RENZO FRANCABANDERA | Se da alcuni anni seguiamo la danza a Vicenza c’è un motivo. E se quest’anno la NID si è svolta nella splendida cittadina veneta c’è un motivo. Il lavoro seminale, granulare, importante che sulla danza è stato svolto qui in questi ultimi anni è di calibro nazionale. E non a caso la città è stata scelta per ospitare la NID Platform 2024, punto di incontro cruciale per la danza contemporanea indipendente italiana: non solo  vetrina di spettacoli ma occasione di dialogo fra artisti e professionisti del settore, in un contesto sempre più internazionale. Svoltasi a Vicenza nella scorsa settimana, la manifestazione promuove da anni la connessione tra compagnie e operatori, facilitando anche l’internazionalizzazione della scena coreutica. A fare da padroni di casa Giacomo Cirella rappresentante capofila RTO_ New Italian Dance platform 2024 e segretario generale del Teatro Comunale Città di Vicenza, Loredana Bernardi e Alessandro Bevilacqua che co-dirigono Danza in Rete, una delle migliori stagioni di danza in Italia oggi, una sorta di festival che dura 4 mesi e che attraversa la stagione, cresciuto in modo esponenziale negli ultimi anni.
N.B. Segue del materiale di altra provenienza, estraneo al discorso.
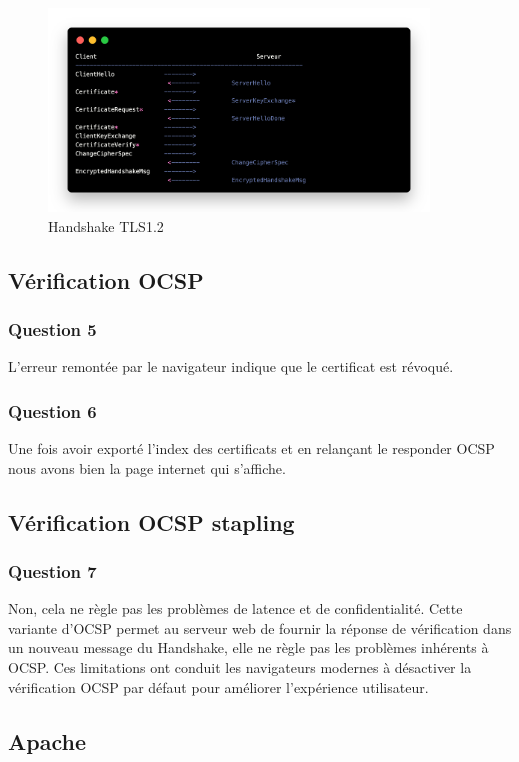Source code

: \documentclass[12pt, a4paper]{article}
\begin{document}
\begin{figure}[h]
    \centering
    \includegraphics[width=0.9\textwidth]{img/handshake.png}
    \caption{Handshake TLS1.2}
    \label{fig:handshake}
\end{figure}

\subsection{Vérification OCSP}
\subsubsection*{Question 5}
L'erreur remontée par le navigateur indique que le certificat est révoqué. 

\subsubsection*{Question 6}
Une fois avoir exporté l'index des certificats et en relançant le responder OCSP nous avons 
bien la page internet qui s'affiche. 

\subsection{Vérification OCSP stapling}
\subsubsection*{Question 7}
Non, cela ne règle pas les problèmes de latence et de confidentialité. Cette variante 
d'OCSP permet au serveur web de fournir la réponse de vérification dans un nouveau 
message du Handshake, elle ne règle pas les problèmes inhérents à OCSP. Ces limitations ont conduit les navigateurs 
modernes à désactiver la vérification OCSP par défaut pour améliorer l'expérience 
utilisateur.

\subsection{Apache}
\end{document}

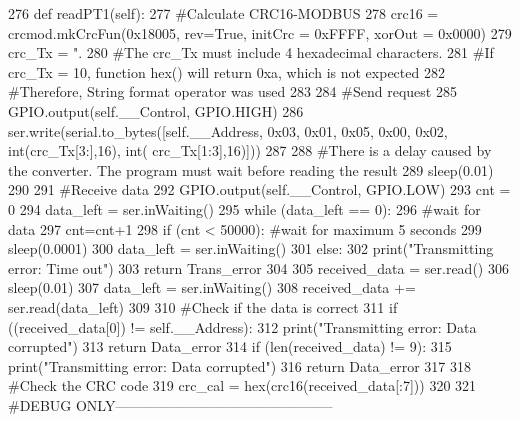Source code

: \begin{DoxyCode}
276     \textcolor{keyword}{def }readPT1(self):
277         \textcolor{comment}{#Calculate CRC16-MODBUS
}
278         crc16 = crcmod.mkCrcFun(0x18005, rev=\textcolor{keyword}{True}, initCrc = 0xFFFF, xorOut = 0x0000)
279         crc\_Tx = \textcolor{stringliteral}{".%
280         \textcolor{comment}{#The crc\_Tx must include 4 hexadecimal characters.
}
281         \textcolor{comment}{#If crc\_Tx =  10, function hex() will return 0xa, which is not expected
}
282         \textcolor{comment}{#Therefore, String format operator was used
}
283     
284         \textcolor{comment}{#Send request
}
285         GPIO.output(self.\_\_Control, GPIO.HIGH)
286         ser.write(serial.to\_bytes([self.\_\_Address, 0x03, 0x01, 0x05, 0x00, 0x02, int(crc\_Tx[3:],16), int(
      crc\_Tx[1:3],16)]))
287     
288         \textcolor{comment}{#There is a delay caused by the converter. The program must wait before reading the result
}
289         sleep(0.01)
290     
291         \textcolor{comment}{#Receive data
}
292         GPIO.output(self.\_\_Control, GPIO.LOW)
293         cnt = 0
294         data\_left = ser.inWaiting()
295         \textcolor{keywordflow}{while} (data\_left == 0):
296             \textcolor{comment}{#wait for data
}
297             cnt=cnt+1
298             \textcolor{keywordflow}{if} (cnt < 50000): \textcolor{comment}{#wait for maximum 5 seconds
}
299                 sleep(0.0001)
300                 data\_left = ser.inWaiting()
301             \textcolor{keywordflow}{else}:
302                 print(\textcolor{stringliteral}{"Transmitting error: Time out"})
303                 \textcolor{keywordflow}{return} Trans\_error
304     
305         received\_data = ser.read()
306         sleep(0.01)
307         data\_left = ser.inWaiting()
308         received\_data += ser.read(data\_left)
309         
310         \textcolor{comment}{#Check if the data is correct
}
311         \textcolor{keywordflow}{if} ((received\_data[0]) != self.\_\_Address):
312             print(\textcolor{stringliteral}{"Transmitting error: Data corrupted"})
313             \textcolor{keywordflow}{return} Data\_error
314         \textcolor{keywordflow}{if} (len(received\_data) != 9):
315             print(\textcolor{stringliteral}{"Transmitting error: Data corrupted"})
316             \textcolor{keywordflow}{return} Data\_error
317         
318         \textcolor{comment}{#Check the CRC code
}
319         crc\_cal = hex(crc16(received\_data[:7]))
320 
321         \textcolor{comment}{#DEBUG ONLY-----------------------------------------------
}}
\end{DoxyCode}
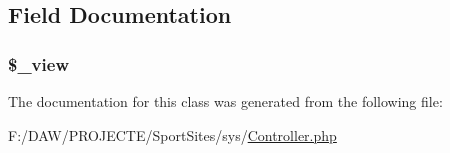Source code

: \subsection{Field Documentation}
\hypertarget{class_controller_ab5859337f35d4f6ef52b6cf5eafd1795}{}
\subsubsection[{\$\+\_\+view}]{\setlength{\rightskip}{0pt plus 5cm}\$\+\_\+view\hspace{0.3cm}{\ttfamily [protected]}}\label{class_controller_ab5859337f35d4f6ef52b6cf5eafd1795}


The documentation for this class was generated from the following file\+:\begin{DoxyCompactItemize}
\item 
F\+:/\+D\+A\+W/\+P\+R\+O\+J\+E\+C\+T\+E/\+Sport\+Sites/sys/\hyperlink{_controller_8php}{Controller.\+php}\end{DoxyCompactItemize}
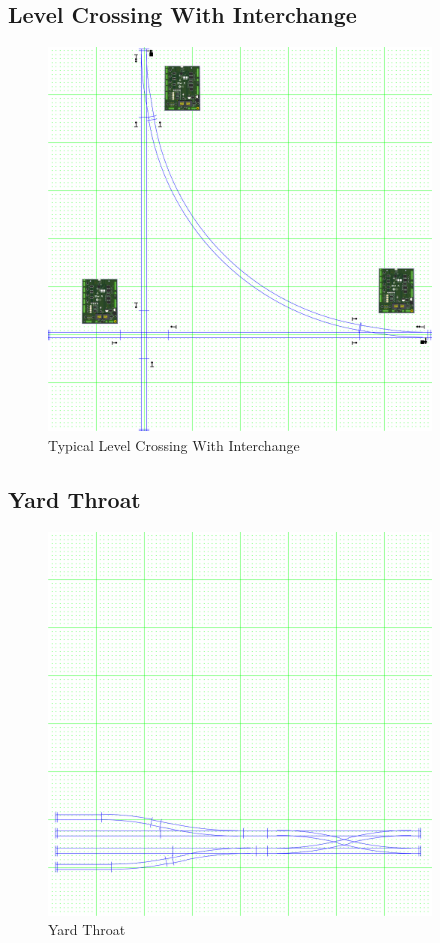 \subsection{Level Crossing With Interchange}
\begin{figure}[hbpt]\begin{centering}%
\includegraphics[width=4in]{ESP32S3-LevelCrossingWInterchange.png}
\caption{Typical Level Crossing With Interchange}
\label{fig:LevelCrossingWInterchange}
\end{centering}\end{figure}

\subsection{Yard Throat}
\begin{figure}[hbpt]\begin{centering}%
\includegraphics[width=4in]{ESP32S3-YardThroat.png}
\caption{Yard Throat}
\label{fig:YardThroat}
\end{centering}\end{figure}
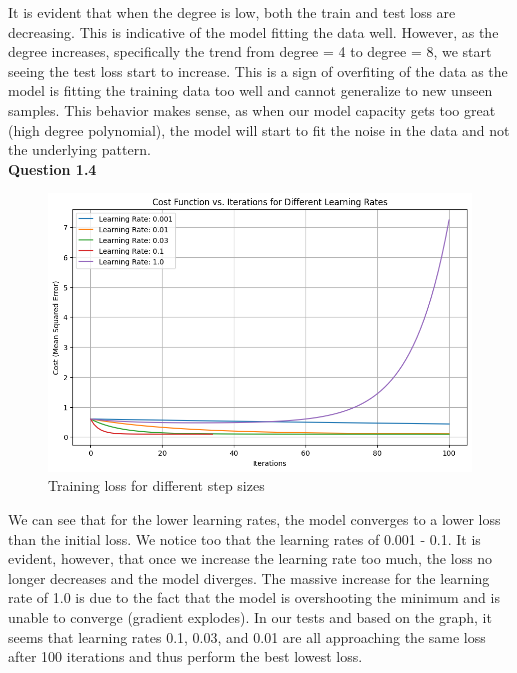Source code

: \documentclass[12pt]{article}
\begin{document}
It is evident that when the degree is low, both the train and test loss are decreasing. This is indicative of the model fitting the data well. However, as the degree increases, specifically the trend from degree = 4 to degree = 8, we start seeing the test loss start to increase. 
This is a sign of overfiting of the data as the model is fitting the training data too well and cannot generalize to new unseen samples. This behavior makes sense, as when our model capacity gets too great (high degree polynomial), the model will start to fit the noise in the data and not the underlying pattern. \\

\textbf{Question 1.4} \\
\begin{figure}[H]
  \centering
  \includegraphics[width=\textwidth]{1_4.png}
  \caption{Training loss for different step sizes}
\end{figure} 


We can see that for the lower learning rates, the model converges to a lower loss than the initial loss. We notice too that the learning rates of 0.001 - 0.1. It is evident, however, that once we increase the learning rate too much, the loss 
no longer decreases and the model diverges. The massive increase for the learning rate of 1.0 is due to the fact that the model is overshooting the minimum and is unable to converge (gradient explodes). In our tests and based on the graph, it seems that learning rates 0.1, 0.03, and 0.01 are all approaching the same loss after 100 iterations and thus perform the best lowest loss. 
\end{document}
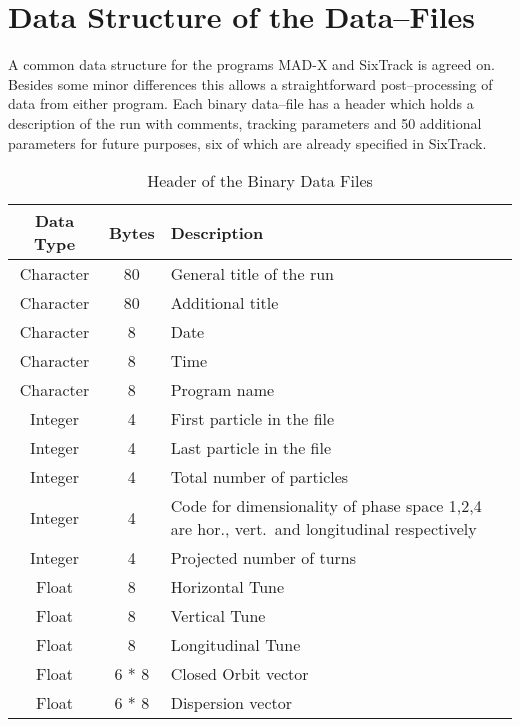 \chapter{Data Structure of the Data--Files} \label{Header}

A common data structure for the programs MAD-X and SixTrack is agreed on.
Besides some minor differences this allows a straightforward post--processing of data from either program.
Each binary data--file has a header which holds a description of the run with comments, tracking parameters and 50 additional parameters for future purposes, six of which are already specified in SixTrack.

\begin{table}[h]
    \caption{Header of the Binary Data Files}
    \label{T-HDF}
    \centering
    \begin{tabular}{|c|c|>{\raggedright\arraybackslash}p{8cm}|}
        \hline
        \rowcolor{blue!30}
        \textbf{Data Type} & \textbf{Bytes} & \textbf{Description} \\
        \hline
        Character & 80 & General title of the run \\
        \hline
        Character & 80 & Additional title \\
        \hline
        Character & 8 & Date \\
        \hline
        Character & 8 & Time \\
        \hline
        Character & 8 & Program name \\
        \hline
        Integer & 4 & First particle in the file \\
        \hline
        Integer & 4 & Last particle in the file \\
        \hline
        Integer & 4 & Total number of particles \\
        \hline
        Integer & 4 & Code for dimensionality of phase space 1,2,4 are hor., vert.\ and longitudinal respectively \\
        \hline
        Integer & 4 & Projected number of turns \\
        \hline
        Float & 8 & Horizontal Tune \\
        \hline
        Float & 8 & Vertical Tune \\
        \hline
        Float & 8 & Longitudinal Tune \\
        \hline
        Float & 6 * 8 & Closed Orbit vector \\
        \hline
        Float & 6 * 8 & Dispersion vector \\

\end{tabular}
\end{table}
Il tema di quest’anno, Get Back to Dance, celebra il ritorno alla danza dopo le difficoltà degli ultimi anni, focalizzandosi sull’esplorazione del corpo come strumento di espressione artistica e sull’armonia del movimento. L’evento si articola in due principali sezioni: Programmazione e Open Studios. La Programmazione offre almeno dieci spettacoli che hanno debuttato o sono in procinto di debuttare, dando al pubblico e agli operatori un’ampia panoramica della produzione coreutica italiana. Open Studios, invece, consente agli artisti di presentare progetti in fase di sviluppo, favorendo la collaborazione con potenziali partner produttivi e l’esplorazione di nuove forme coreografiche.
Oltre agli spettacoli, NID Platform propone incontri e attività collaterali volti proprio a favorire il networking e lo scambio di idee tra artisti e critici, creando uno spazio di riflessione sullo stato della coreografia contemporanea italiana. L’obiettivo di NID non è solo proporre le creazioni coreutiche ma anche stimolare la creazione di nuovi mercati per le compagnie italiane, favorendo un’interazione più stretta con la comunità internazionale e supportando la crescita dei giovani talenti e delle nuove tendenze. Abbiamo assistito ad alcuni spettacoli nelle giornate di venerdì 11 e sabato 12 ottobre.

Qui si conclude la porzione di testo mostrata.